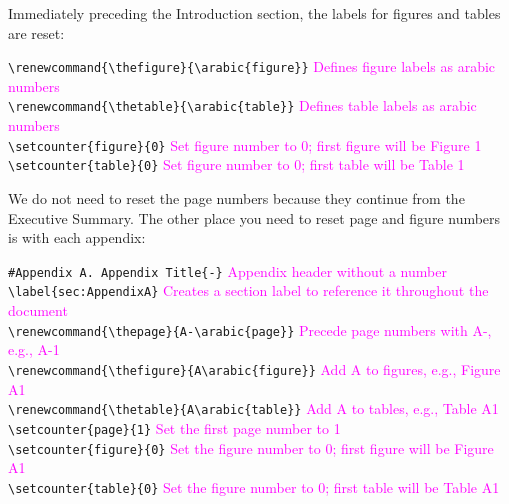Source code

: \documentclass[12pt,]{article}
\begin{document}
\vspace{.5cm}

Immediately preceding the Introduction section, the labels for figures
and tables are reset:

\texttt{\textbackslash{}renewcommand\{\textbackslash{}thefigure\}\{\textbackslash{}arabic\{figure\}\}}
\textcolor{magenta}{Defines figure labels as arabic numbers}\\
\texttt{\textbackslash{}renewcommand\{\textbackslash{}thetable\}\{\textbackslash{}arabic\{table\}\}}
\textcolor{magenta}{Defines table labels as arabic numbers}\\
\texttt{\textbackslash{}setcounter\{figure\}\{0\}}
\textcolor{magenta}{Set figure number to 0; first figure will be Figure 1}\\
\texttt{\textbackslash{}setcounter\{table\}\{0\}}
\textcolor{magenta}{Set figure number to 0; first table will be Table 1}

\vspace{.5cm}

We do not need to reset the page numbers because they continue from the
Executive Summary. The other place you need to reset page and figure
numbers is with each appendix:

\texttt{\#Appendix\ A.\ Appendix\ Title\{-\}}
\textcolor{magenta}{Appendix header without a number}\\
\texttt{\textbackslash{}label\{sec:AppendixA\}}
\textcolor{magenta}{Creates a section label to reference it throughout the document}\\
\texttt{\textbackslash{}renewcommand\{\textbackslash{}thepage\}\{A-\textbackslash{}arabic\{page\}\}}
\textcolor{magenta}{Precede page numbers with A-, e.g., A-1}\\
\texttt{\textbackslash{}renewcommand\{\textbackslash{}thefigure\}\{A\textbackslash{}arabic\{figure\}\}}
\textcolor{magenta}{Add A to figures, e.g., Figure A1}\\
\texttt{\textbackslash{}renewcommand\{\textbackslash{}thetable\}\{A\textbackslash{}arabic\{table\}\}}
\textcolor{magenta}{Add A to tables, e.g., Table A1}\\
\texttt{\textbackslash{}setcounter\{page\}\{1\}}
\textcolor{magenta}{Set the first page number to 1}\\
\texttt{\textbackslash{}setcounter\{figure\}\{0\}}
\textcolor{magenta}{Set the figure number to 0; first figure will be Figure A1}\\
\texttt{\textbackslash{}setcounter\{table\}\{0\}}
\textcolor{magenta}{Set the figure number to 0; first table will be Table A1}
\end{document}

--

> [TASK INSTRUCTIONS]
When the word "reset" shows up in a line of the entries, pull that line out.

> [EXERCISE RESULT]
and tables are reset:
We do not need to reset the page numbers because they continue from the
Executive Summary. The other place you need to reset page and figure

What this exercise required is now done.